# ut2004 manuelle installation wg. DVD-- läuft nicht.

## markusk21

Hallo,

ich konnte leider den ebuild für ut2004 nicht benutzen, weil auf meiner DVD-Version kein linux-installer drauf ist.

Also hab ich mich an diese Anleitung gehalten:

http://www.holarse-linuxgaming.de/h2006/space/Unreal+Tournament+2004 unten bei Installation (manuell) - by Amnon82 

Das lief auch alles ohne Probleme.

Zuerst hatte ich die fehler mit den fehlenden Bibliotheken, aber mit den symlinks und dem Verzeichniswechsel in /opt/ut2004/System war der weg.

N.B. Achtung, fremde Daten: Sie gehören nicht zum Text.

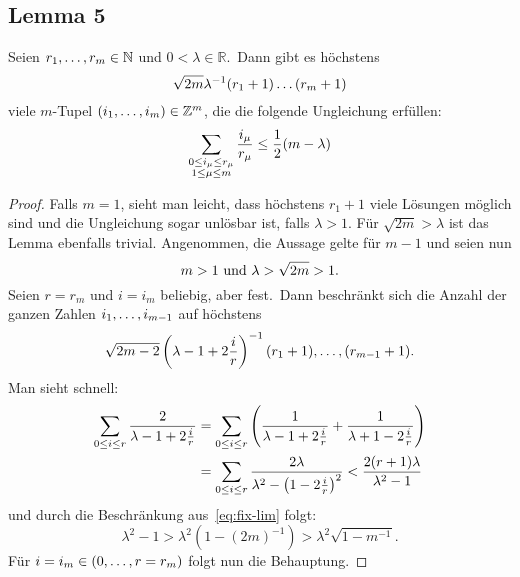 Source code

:\subsection{Lemma 5}
    \label{subsec:lemma5}
    \textrm{Seien $r_1, \dots, r_m \in \mathbb{N}$ und $0 < \lambda \in \mathbb{R}$.\ Dann gibt es höchstens}
    \begin{equation*}
        \sqrt{2m} \lambda^{-1} (r_1 + 1) \dots (r_m +1)
    \end{equation*}
    \textrm{viele $m$-Tupel $(i_1, \dots, i_m) \in \mathbb{Z}^m$, die die folgende Ungleichung erfüllen:}
    \begin{equation*}
        \sum_{\substack{0 \leq i_\mu \leq r_\mu \\ 1 \leq \mu \leq m}} \frac{i_\mu}{r_\mu} \leq \frac{1}{2} (m - \lambda)
    \end{equation*}
    \begin{proof}
        \textrm{Falls $m = 1$, sieht man leicht, dass höchstens $r_1 + 1$ viele Lösungen möglich sind und die Ungleichung
        sogar unlösbar ist, falls $\lambda > 1$.
        \newline
        Für $\sqrt{2m} > \lambda$ ist das Lemma ebenfalls trivial.}
        \newline
        \textrm{Angenommen, die Aussage gelte für $m-1$ und seien nun}
        \begin{equation}
            m > 1 \ \textrm{und}\  \lambda > \sqrt{2m} > 1. \label{eq:sqrt-2m-ass}
        \end{equation}
        \textrm{Seien $r = r_m$ und $i = i_m$ beliebig, aber fest.\ Dann beschränkt sich die Anzahl der ganzen Zahlen
        $i_1, \dots, i_{m-1}$ auf höchstens}
        \begin{equation}
            \sqrt{2m - 2} \left( \lambda - 1 + 2 \frac{i}{r} \right)^{-1}(r_1+1), \dots, (r_{m-1}+1). \label{eq:fix-lim}
        \end{equation}
        Man sieht schnell:
        \begin{align*}
            \sum_{0 \leq i \leq r} \frac{2}{\lambda - 1 + 2\frac{i}{r}} &= \sum_{0 \leq i \leq r} \left( \frac{1}{\lambda -
            1 + 2 \frac{i}{r}} + \frac{1}{\lambda + 1 - 2 \frac{i}{r}} \right) \\ &= \sum_{0 \leq i \leq r} \frac{2 \lambda}
            {\lambda^2 - \left( 1 - 2 \frac{i}{r} \right)^2} < \frac{2 (r + 1) \lambda}{\lambda^2 - 1}
        \end{align*}
        \textrm{und durch die Beschränkung aus~\ref{eq:fix-lim} folgt:}
        \begin{equation*}
            \lambda^2 - 1 > \lambda^2 (1 - (2m)^{-1}) > \lambda^2 \sqrt{1 - m^{-1}}.
        \end{equation*}
        \textrm{Für $i = i_m \in (0, \dots, r = r_m)$ folgt nun die Behauptung.}
    \end{proof}
    

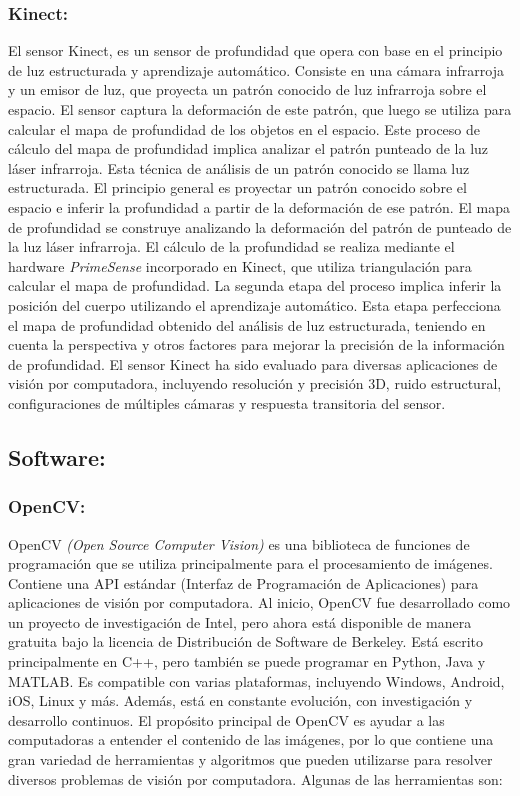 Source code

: \subsubsection*{Kinect:}

El sensor Kinect, es un sensor de profundidad que opera con base en el principio de luz estructurada y aprendizaje automático. Consiste en una cámara infrarroja y un emisor de luz, que proyecta un patrón conocido de luz infrarroja sobre el espacio. El sensor captura la deformación de este patrón, que luego se utiliza para calcular el mapa de profundidad de los objetos en el espacio. Este proceso de cálculo del mapa de profundidad implica analizar el patrón punteado de la luz láser infrarroja. Esta técnica de análisis de un patrón conocido se llama luz estructurada. El principio general es proyectar un patrón conocido sobre el espacio e inferir la profundidad a partir de la deformación de ese patrón. El mapa de profundidad se construye analizando la deformación del patrón de punteado de la luz láser infrarroja. El cálculo de la profundidad se realiza mediante el hardware \textit{PrimeSense} incorporado en Kinect, que utiliza triangulación para calcular el mapa de profundidad.
La segunda etapa del proceso implica inferir la posición del cuerpo utilizando el aprendizaje automático. Esta etapa perfecciona el mapa de profundidad obtenido del análisis de luz estructurada, teniendo en cuenta la perspectiva y otros factores para mejorar la precisión de la información de profundidad. El sensor Kinect ha sido evaluado para diversas aplicaciones de visión por computadora, incluyendo resolución y precisión 3D, ruido estructural, configuraciones de múltiples cámaras y respuesta transitoria del sensor. \cite{Andersen_2012}


\subsection*{Software:}
\subsubsection*{OpenCV:}
OpenCV \textit{(Open Source Computer Vision)} es una biblioteca de funciones de programación que se utiliza principalmente para el procesamiento de imágenes. Contiene una API estándar (Interfaz de Programación de Aplicaciones) para aplicaciones de visión por computadora. Al inicio, OpenCV fue desarrollado como un proyecto de investigación de Intel, pero ahora está disponible de manera gratuita bajo la licencia de Distribución de Software de Berkeley. Está escrito principalmente en C++, pero también se puede programar en Python, Java y MATLAB. Es compatible con varias plataformas, incluyendo Windows, Android, iOS, Linux y más. Además, está en constante evolución, con investigación y desarrollo continuos. El propósito principal de OpenCV es ayudar a las computadoras a entender el contenido de las imágenes, por lo que contiene una gran variedad de herramientas y algoritmos que pueden utilizarse para resolver diversos problemas de visión por computadora. Algunas de las herramientas son:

Aber jetzt sieht mein Start so aus:

 *Quote:*   

> markus@markus:~$ cd /opt/ut2004/System/
> 
> markus@markus:/opt/ut2004/System$ ./ut2004-bin
> 
> Fehler b. Eintrag Entry: Datei 'Entry' nicht gefunden
> ...

 

Diese Datei gibt es: /opt/ut2004/Maps/Entry.ut2

Ich habe es auch nach dieser Anleitung (ohne Windows)  versucht: https://forums.gentoo.org/viewtopic-p-3804657.html#3804657

Jedoch  meckert  games-fps/ut2004-data-3186-r3 immernoch mit: Could not locate source for '/mnt/dvd//linux-installer.sh'

Also, am liebsten würde ich das normale ebuild zum laufen kriegen.  Laut letztem Link geht das ja irgendwie.

 *Quote:*   

> markus@markus:/opt/ut2004$ cat /etc/portage/package.provided
> 
> =games-fps/ut2004-data-3186-r3
> 
> =games-fps/ut2004-bonuspack-ece-1-r2
> ...

 

Aber es würde mir auch schon reichen, wenn mit jemand mit dem obigen Fehler weiter helfen könnte.

Weiss jemand Rat?

----------

## ChrisJumper

Hallo Markus,

also hier findest du einen Thread in dem genau dieses Problem besprochen wird. Worauf jemand so freundlich war und dort die linux-installer Datei hochgeladen hat.

Du könntest sie dir runterladen. All deine DVD-Dateien in ein Temp. Verzeichnis kopieren (wenn du genug Speicherplatz hast) und dann den Linux Installer hinzufügen. Dieses Verzeichnis dann als CD-Mounten und das spiel ganz normal mergen. ;)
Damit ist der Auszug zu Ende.